In the past, my work included found objects and collage. Combine paintings were constructed using materials I found on the street such as signage, metal, wood, and machine parts. These 3-D compositions allowed me to work on issues of space and contrast while exploring different materials and textures. As the work evolved, I understood that the physical act of making art became the key in my process.
Presently, layers of color are applied and stripped away; surfaces are stained, scratched and scrapped, drawn and recovered with paint. Drawings are often worked over, leaving ghosts of past actions. Always stripping away and revealing layers of what is underneath while constructing a surface composition.
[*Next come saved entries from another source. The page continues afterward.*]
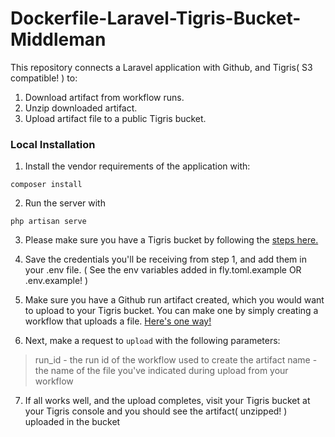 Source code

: # Dockerfile-Laravel-Tigris-Bucket-Middleman
This repository connects a Laravel application with Github, and Tigris( S3 compatible! ) to:
1. Download artifact from workflow runs.
2. Unzip downloaded artifact.
3. Upload artifact file to a public Tigris bucket.


### Local Installation

1. Install the vendor requirements of the application with:
```
composer install
```

2. Run the server with 
```
php artisan serve
```

3. Please make sure you have a Tigris bucket by following the [steps here.](https://fly.io/docs/reference/tigris/)

4. Save the credentials you'll be receiving from step 1, and add them in your .env file. ( See the env variables added in fly.toml.example OR .env.example! )

5. Make sure you have a Github run artifact created, which you would want to upload to your Tigris bucket. You can make one by simply creating a workflow that uploads a file. [Here's one way!](https://github.com/fly-apps/dockerfile-laravel/pull/38/files#diff-5c3fa597431eda03ac3339ae6bf7f05e1a50d6fc7333679ec38e21b337cb6721R54) 

6. Next, make a request to `upload` with the following parameters:
>run_id - the run id of the workflow used to create the artifact
>name - the name of the file you've indicated during upload from your workflow

7. If all works well, and the upload completes, visit your Tigris bucket at your Tigris console and you should see the artifact( unzipped! ) uploaded in the bucket


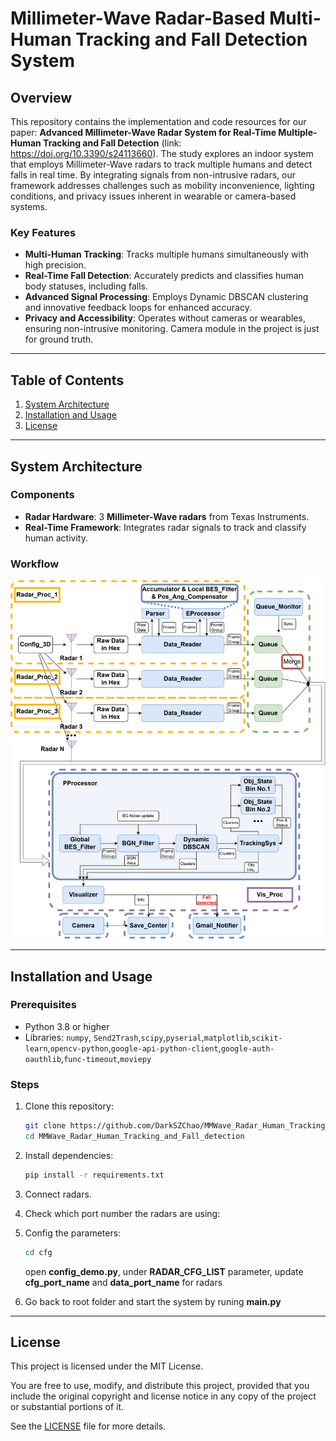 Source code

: # Millimeter-Wave Radar-Based Multi-Human Tracking and Fall Detection System

## Overview
This repository contains the implementation and code resources for our paper: **Advanced Millimeter-Wave Radar System for Real-Time Multiple-Human Tracking and Fall Detection** (link: https://doi.org/10.3390/s24113660). The study explores an indoor system that employs Millimeter-Wave radars to track multiple humans and detect falls in real time. By integrating signals from non-intrusive radars, our framework addresses challenges such as mobility inconvenience, lighting conditions, and privacy issues inherent in wearable or camera-based systems.

### Key Features
- **Multi-Human Tracking**: Tracks multiple humans simultaneously with high precision.
- **Real-Time Fall Detection**: Accurately predicts and classifies human body statuses, including falls.
- **Advanced Signal Processing**: Employs Dynamic DBSCAN clustering and innovative feedback loops for enhanced accuracy.
- **Privacy and Accessibility**: Operates without cameras or wearables, ensuring non-intrusive monitoring. Camera module in the project is just for ground truth.

---

## Table of Contents
1. [System Architecture](#system-architecture)
2. [Installation and Usage](#Installation-and-Usage)
3. [License](#license)

---

## System Architecture
### Components
- **Radar Hardware**: 3 **Millimeter-Wave radars** from Texas Instruments.
- **Real-Time Framework**: Integrates radar signals to track and classify human activity.

### Workflow
![System Flowchart Diagram](Sys_flowchart.jpg)

---

## Installation and Usage
### Prerequisites
- Python 3.8 or higher
- Libraries: `numpy`, `Send2Trash`,`scipy`,`pyserial`,`matplotlib`,`scikit-learn`,`opencv-python`,`google-api-python-client`,`google-auth-oauthlib`,`func-timeout`,`moviepy`

### Steps
1. Clone this repository:
   ```bash
   git clone https://github.com/DarkSZChao/MMWave_Radar_Human_Tracking_and_Fall_detection.git
   cd MMWave_Radar_Human_Tracking_and_Fall_detection

2. Install dependencies:
   ```bash
   pip install -r requirements.txt

3. Connect radars.

4. Check which port number the radars are using:

5. Config the parameters:
   ```bash
   cd cfg
   ```
   open **config_demo.py**, under **RADAR_CFG_LIST** parameter, update **cfg_port_name** and **data_port_name** for radars

6. Go back to root folder and start the system by runing **main.py**

---

## License
This project is licensed under the MIT License. 

You are free to use, modify, and distribute this project, provided that you include the original copyright and license notice in any copy of the project or substantial portions of it.

See the [LICENSE](LICENSE) file for more details.

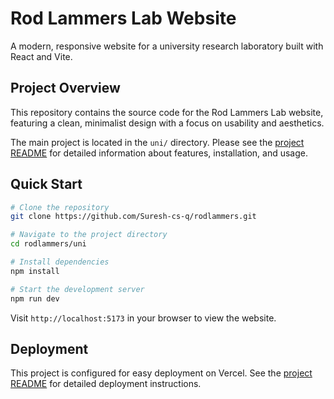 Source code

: # Rod Lammers Lab Website

A modern, responsive website for a university research laboratory built with React and Vite.

## Project Overview

This repository contains the source code for the Rod Lammers Lab website, featuring a clean, minimalist design with a focus on usability and aesthetics.

The main project is located in the `uni/` directory. Please see the [project README](uni/README.md) for detailed information about features, installation, and usage.

## Quick Start

```bash
# Clone the repository
git clone https://github.com/Suresh-cs-q/rodlammers.git

# Navigate to the project directory
cd rodlammers/uni

# Install dependencies
npm install

# Start the development server
npm run dev
```

Visit `http://localhost:5173` in your browser to view the website.

## Deployment

This project is configured for easy deployment on Vercel. See the [project README](uni/README.md) for detailed deployment instructions.
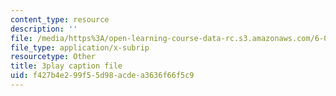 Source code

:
 ```yaml
---
content_type: resource
description: ''
file: /media/https%3A/open-learning-course-data-rc.s3.amazonaws.com/6-004-computation-structures-spring-2017/f427b4e299f55d98acdea3636f66f5c9_ydboHy_yNts.vtt
file_type: application/x-subrip
resourcetype: Other
title: 3play caption file
uid: f427b4e2-99f5-5d98-acde-a3636f66f5c9
---
```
I work on several pieces at a time trying never to be overly cautious and allowing myself a sense of freedom in the act of making art. Sometimes, I make a painting and it goes through a lot of changes but in the end it is always something new in something that was already there. When I look at the finished piece I see a journey that twists and speaks to me. Sometimes it challenges me, sometimes it brings joy; it is that action between materials and self that creates moments that make a foundation to constantly build on when making art.